__EXERCISE DESCRIPTION__
In the copy of these records, include no pictures and change nothing else.

__PROVIDED MATERIAL__
BEGIN

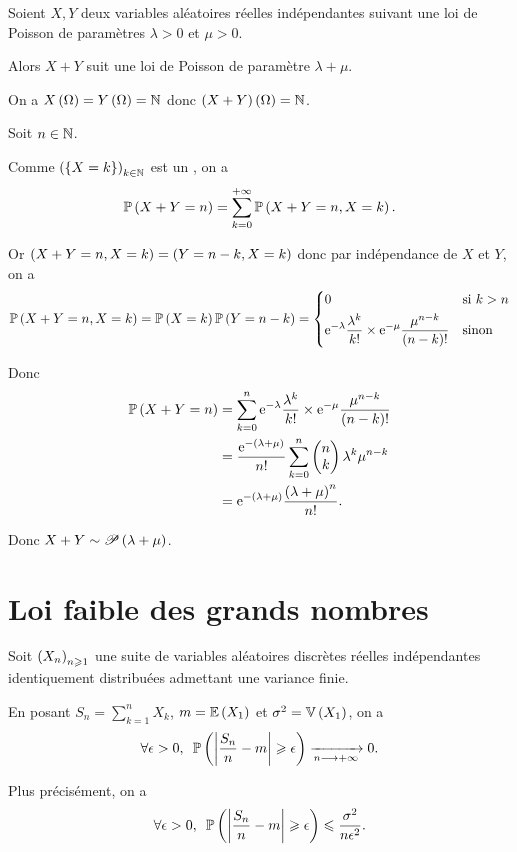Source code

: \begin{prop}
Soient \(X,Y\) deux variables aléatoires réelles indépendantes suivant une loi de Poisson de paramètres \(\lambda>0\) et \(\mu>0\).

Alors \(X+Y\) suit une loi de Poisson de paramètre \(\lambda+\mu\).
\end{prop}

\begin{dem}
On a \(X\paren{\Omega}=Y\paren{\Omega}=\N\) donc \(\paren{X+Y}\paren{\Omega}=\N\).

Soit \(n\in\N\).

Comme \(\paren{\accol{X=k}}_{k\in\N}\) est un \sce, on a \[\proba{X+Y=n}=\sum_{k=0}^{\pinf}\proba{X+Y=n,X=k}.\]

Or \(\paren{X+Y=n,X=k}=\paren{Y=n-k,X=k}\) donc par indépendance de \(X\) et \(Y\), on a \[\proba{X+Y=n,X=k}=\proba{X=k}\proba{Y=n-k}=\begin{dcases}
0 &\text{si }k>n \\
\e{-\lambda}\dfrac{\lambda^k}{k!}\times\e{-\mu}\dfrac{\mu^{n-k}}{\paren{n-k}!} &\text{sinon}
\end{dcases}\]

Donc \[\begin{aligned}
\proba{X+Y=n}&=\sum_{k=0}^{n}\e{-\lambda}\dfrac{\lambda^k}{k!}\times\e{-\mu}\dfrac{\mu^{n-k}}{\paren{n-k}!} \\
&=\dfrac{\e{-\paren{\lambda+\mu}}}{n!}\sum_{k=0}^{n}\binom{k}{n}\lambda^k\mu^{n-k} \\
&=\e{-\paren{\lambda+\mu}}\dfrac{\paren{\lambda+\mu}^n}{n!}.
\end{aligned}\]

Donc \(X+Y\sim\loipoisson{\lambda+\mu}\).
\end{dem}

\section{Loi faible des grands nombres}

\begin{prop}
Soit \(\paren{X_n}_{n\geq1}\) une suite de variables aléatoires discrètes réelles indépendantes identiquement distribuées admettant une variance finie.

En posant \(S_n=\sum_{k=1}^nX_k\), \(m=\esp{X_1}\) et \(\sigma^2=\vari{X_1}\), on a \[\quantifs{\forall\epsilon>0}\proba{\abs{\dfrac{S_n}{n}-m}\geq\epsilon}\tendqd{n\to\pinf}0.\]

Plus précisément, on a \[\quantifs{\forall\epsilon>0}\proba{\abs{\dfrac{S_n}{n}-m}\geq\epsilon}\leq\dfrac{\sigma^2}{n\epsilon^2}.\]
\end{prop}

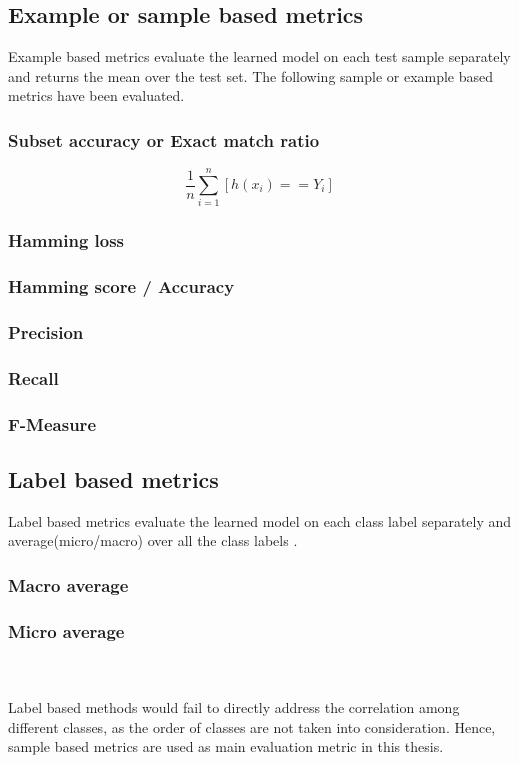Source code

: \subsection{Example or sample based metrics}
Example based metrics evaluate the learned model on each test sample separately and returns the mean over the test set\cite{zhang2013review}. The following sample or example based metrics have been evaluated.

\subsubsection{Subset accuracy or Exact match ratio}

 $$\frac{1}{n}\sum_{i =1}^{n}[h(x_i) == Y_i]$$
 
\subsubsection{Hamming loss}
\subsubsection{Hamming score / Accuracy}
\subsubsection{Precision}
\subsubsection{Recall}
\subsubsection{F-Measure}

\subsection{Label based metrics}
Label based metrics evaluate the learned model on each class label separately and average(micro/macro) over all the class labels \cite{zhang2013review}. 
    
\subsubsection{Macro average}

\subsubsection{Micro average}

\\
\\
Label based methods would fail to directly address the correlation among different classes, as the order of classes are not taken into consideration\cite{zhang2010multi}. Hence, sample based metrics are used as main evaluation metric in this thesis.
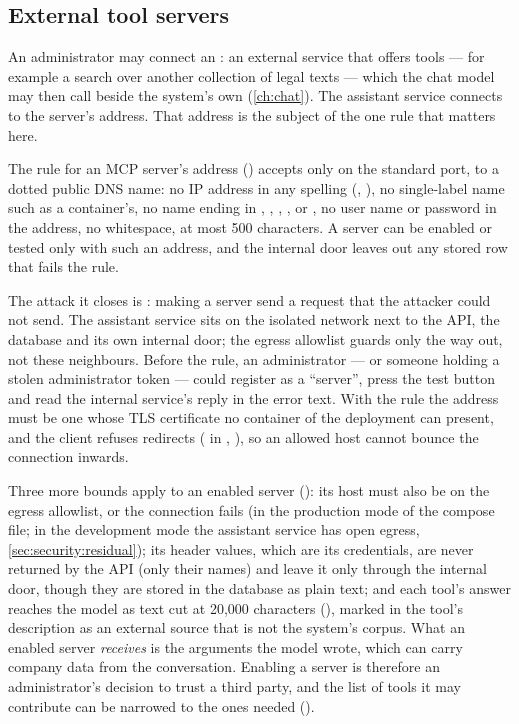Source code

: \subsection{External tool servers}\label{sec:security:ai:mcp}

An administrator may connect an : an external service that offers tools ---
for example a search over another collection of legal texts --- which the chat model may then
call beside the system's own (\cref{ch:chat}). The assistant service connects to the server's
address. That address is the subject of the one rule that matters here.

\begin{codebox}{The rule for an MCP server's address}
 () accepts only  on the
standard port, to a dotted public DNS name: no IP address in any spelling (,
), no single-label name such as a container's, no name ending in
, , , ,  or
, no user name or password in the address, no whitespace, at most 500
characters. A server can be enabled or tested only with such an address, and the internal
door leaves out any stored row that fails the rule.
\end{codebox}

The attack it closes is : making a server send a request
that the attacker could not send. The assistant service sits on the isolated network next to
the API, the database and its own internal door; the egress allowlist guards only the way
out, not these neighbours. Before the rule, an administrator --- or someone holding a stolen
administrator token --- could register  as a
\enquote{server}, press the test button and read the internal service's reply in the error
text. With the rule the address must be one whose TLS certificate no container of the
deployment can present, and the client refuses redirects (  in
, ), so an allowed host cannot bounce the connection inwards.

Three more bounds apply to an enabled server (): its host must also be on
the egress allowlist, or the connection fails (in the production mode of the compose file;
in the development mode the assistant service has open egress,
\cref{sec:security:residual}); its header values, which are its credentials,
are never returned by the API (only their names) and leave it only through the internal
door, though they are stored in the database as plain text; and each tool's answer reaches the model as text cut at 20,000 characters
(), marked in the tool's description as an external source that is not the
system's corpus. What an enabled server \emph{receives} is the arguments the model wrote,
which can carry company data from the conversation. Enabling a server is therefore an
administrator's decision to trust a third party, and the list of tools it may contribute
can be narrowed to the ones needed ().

END

__EXERCISE OUTPUT__
Source code

: \begin{prop}
Soient \(X,Y\) deux variables aléatoires réelles indépendantes suivant une loi de Poisson de paramètres \(\lambda>0\) et \(\mu>0\).

Alors \(X+Y\) suit une loi de Poisson de paramètre \(\lambda+\mu\).
\end{prop}

\begin{dem}
On a \(X\paren{\Omega}=Y\paren{\Omega}=\N\) donc \(\paren{X+Y}\paren{\Omega}=\N\).

Soit \(n\in\N\).

Comme \(\paren{\accol{X=k}}_{k\in\N}\) est un \sce, on a \[\proba{X+Y=n}=\sum_{k=0}^{\pinf}\proba{X+Y=n,X=k}.\]

Or \(\paren{X+Y=n,X=k}=\paren{Y=n-k,X=k}\) donc par indépendance de \(X\) et \(Y\), on a \[\proba{X+Y=n,X=k}=\proba{X=k}\proba{Y=n-k}=\begin{dcases}
0 &\text{si }k>n \\
\e{-\lambda}\dfrac{\lambda^k}{k!}\times\e{-\mu}\dfrac{\mu^{n-k}}{\paren{n-k}!} &\text{sinon}
\end{dcases}\]

Donc \[\begin{aligned}
\proba{X+Y=n}&=\sum_{k=0}^{n}\e{-\lambda}\dfrac{\lambda^k}{k!}\times\e{-\mu}\dfrac{\mu^{n-k}}{\paren{n-k}!} \\
&=\dfrac{\e{-\paren{\lambda+\mu}}}{n!}\sum_{k=0}^{n}\binom{k}{n}\lambda^k\mu^{n-k} \\
&=\e{-\paren{\lambda+\mu}}\dfrac{\paren{\lambda+\mu}^n}{n!}.
\end{aligned}\]

Donc \(X+Y\sim\loipoisson{\lambda+\mu}\).
\end{dem}

\section{Loi faible des grands nombres}

\begin{prop}
Soit \(\paren{X_n}_{n\geq1}\) une suite de variables aléatoires discrètes réelles indépendantes identiquement distribuées admettant une variance finie.

En posant \(S_n=\sum_{k=1}^nX_k\), \(m=\esp{X_1}\) et \(\sigma^2=\vari{X_1}\), on a \[\quantifs{\forall\epsilon>0}\proba{\abs{\dfrac{S_n}{n}-m}\geq\epsilon}\tendqd{n\to\pinf}0.\]

Plus précisément, on a \[\quantifs{\forall\epsilon>0}\proba{\abs{\dfrac{S_n}{n}-m}\geq\epsilon}\leq\dfrac{\sigma^2}{n\epsilon^2}.\]
\end{prop}

Source code

: \subsection{Example or sample based metrics}
Example based metrics evaluate the learned model on each test sample separately and returns the mean over the test set\cite{zhang2013review}. The following sample or example based metrics have been evaluated.

\subsubsection{Subset accuracy or Exact match ratio}

 $$\frac{1}{n}\sum_{i =1}^{n}[h(x_i) == Y_i]$$
 
\subsubsection{Hamming loss}
\subsubsection{Hamming score / Accuracy}
\subsubsection{Precision}
\subsubsection{Recall}
\subsubsection{F-Measure}

\subsection{Label based metrics}
Label based metrics evaluate the learned model on each class label separately and average(micro/macro) over all the class labels \cite{zhang2013review}. 
    
\subsubsection{Macro average}

\subsubsection{Micro average}

\\
\\
Label based methods would fail to directly address the correlation among different classes, as the order of classes are not taken into consideration\cite{zhang2010multi}. Hence, sample based metrics are used as main evaluation metric in this thesis.
Source code

: \subsection{External tool servers}\label{sec:security:ai:mcp}

An administrator may connect an : an external service that offers tools ---
for example a search over another collection of legal texts --- which the chat model may then
call beside the system's own (\cref{ch:chat}). The assistant service connects to the server's
address. That address is the subject of the one rule that matters here.

\begin{codebox}{The rule for an MCP server's address}
 () accepts only  on the
standard port, to a dotted public DNS name: no IP address in any spelling (,
), no single-label name such as a container's, no name ending in
, , , ,  or
, no user name or password in the address, no whitespace, at most 500
characters. A server can be enabled or tested only with such an address, and the internal
door leaves out any stored row that fails the rule.
\end{codebox}

The attack it closes is : making a server send a request
that the attacker could not send. The assistant service sits on the isolated network next to
the API, the database and its own internal door; the egress allowlist guards only the way
out, not these neighbours. Before the rule, an administrator --- or someone holding a stolen
administrator token --- could register  as a
\enquote{server}, press the test button and read the internal service's reply in the error
text. With the rule the address must be one whose TLS certificate no container of the
deployment can present, and the client refuses redirects (  in
, ), so an allowed host cannot bounce the connection inwards.

Three more bounds apply to an enabled server (): its host must also be on
the egress allowlist, or the connection fails (in the production mode of the compose file;
in the development mode the assistant service has open egress,
\cref{sec:security:residual}); its header values, which are its credentials,
are never returned by the API (only their names) and leave it only through the internal
door, though they are stored in the database as plain text; and each tool's answer reaches the model as text cut at 20,000 characters
(), marked in the tool's description as an external source that is not the
system's corpus. What an enabled server \emph{receives} is the arguments the model wrote,
which can carry company data from the conversation. Enabling a server is therefore an
administrator's decision to trust a third party, and the list of tools it may contribute
can be narrowed to the ones needed ().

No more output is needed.